EXERCISE DIRECTIONS —
Each record is to be printed again exactly, though not its pictures.

ENTRIES SHOWN —
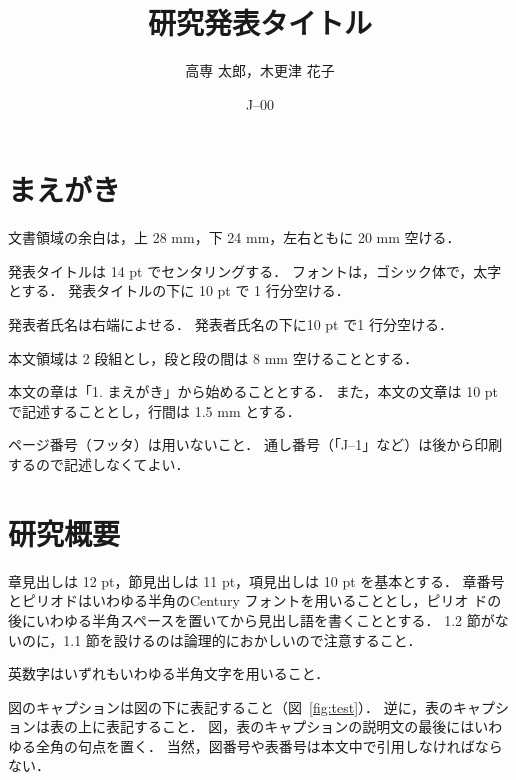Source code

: \documentclass[twocolumn]{jarticle}
\begin{document}
\pagestyle{empty}

\date{J--00}  %
\title{研究発表タイトル}
\author{高専 太郎，木更津 花子}
\maketitle

\suppressfloats[t]


\section{まえがき}

文書領域の余白は，上 28 mm，下 24 mm，左右ともに 20 mm 空ける．

発表タイトルは 14 pt でセンタリングする．
%
フォントは，ゴシック体で，太字とする．
%
発表タイトルの下に 10 pt で 1 行分空ける．

発表者氏名は右端によせる．
%
発表者氏名の下に10 pt で1 行分空ける．

本文領域は 2 段組とし，段と段の間は 8 mm 空けることとする．

本文の章は「1. まえがき」から始めることとする．
%
また，本文の文章は 10 pt で記述することとし，行間は 1.5 mm とする．

ページ番号（フッタ）は用いないこと．
%
通し番号（「J--1」など）は後から印刷するので記述しなくてよい．


\section{研究概要}

章見出しは 12 pt，節見出しは 11 pt，項見出しは 10 pt を基本とする．
%
章番号とピリオドはいわゆる半角のCentury フォントを用いることとし，ピリオ
ドの後にいわゆる半角スペースを置いてから見出し語を書くこととする．
%
1.2 節がないのに，1.1 節を設けるのは論理的におかしいので注意すること．

英数字はいずれもいわゆる半角文字を用いること．

図のキャプションは図の下に表記すること（図~\ref{fig:test}）．
%
逆に，表のキャプションは表の上に表記すること．
%
図，表のキャプションの説明文の最後にはいわゆる全角の句点を置く．
%
当然，図番号や表番号は本文中で引用しなければならない．
\end{document}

TASK RESPONSE —
Source code

: \documentclass[twocolumn]{jarticle}
\begin{document}
\pagestyle{empty}

\date{J--00}  %
\title{研究発表タイトル}
\author{高専 太郎，木更津 花子}
\maketitle

\suppressfloats[t]


\section{まえがき}

文書領域の余白は，上 28 mm，下 24 mm，左右ともに 20 mm 空ける．

発表タイトルは 14 pt でセンタリングする．
%
フォントは，ゴシック体で，太字とする．
%
発表タイトルの下に 10 pt で 1 行分空ける．

発表者氏名は右端によせる．
%
発表者氏名の下に10 pt で1 行分空ける．

本文領域は 2 段組とし，段と段の間は 8 mm 空けることとする．

本文の章は「1. まえがき」から始めることとする．
%
また，本文の文章は 10 pt で記述することとし，行間は 1.5 mm とする．

ページ番号（フッタ）は用いないこと．
%
通し番号（「J--1」など）は後から印刷するので記述しなくてよい．


\section{研究概要}

章見出しは 12 pt，節見出しは 11 pt，項見出しは 10 pt を基本とする．
%
章番号とピリオドはいわゆる半角のCentury フォントを用いることとし，ピリオ
ドの後にいわゆる半角スペースを置いてから見出し語を書くこととする．
%
1.2 節がないのに，1.1 節を設けるのは論理的におかしいので注意すること．

英数字はいずれもいわゆる半角文字を用いること．

図のキャプションは図の下に表記すること（図~\ref{fig:test}）．
%
逆に，表のキャプションは表の上に表記すること．
%
図，表のキャプションの説明文の最後にはいわゆる全角の句点を置く．
%
当然，図番号や表番号は本文中で引用しなければならない．
\end{document}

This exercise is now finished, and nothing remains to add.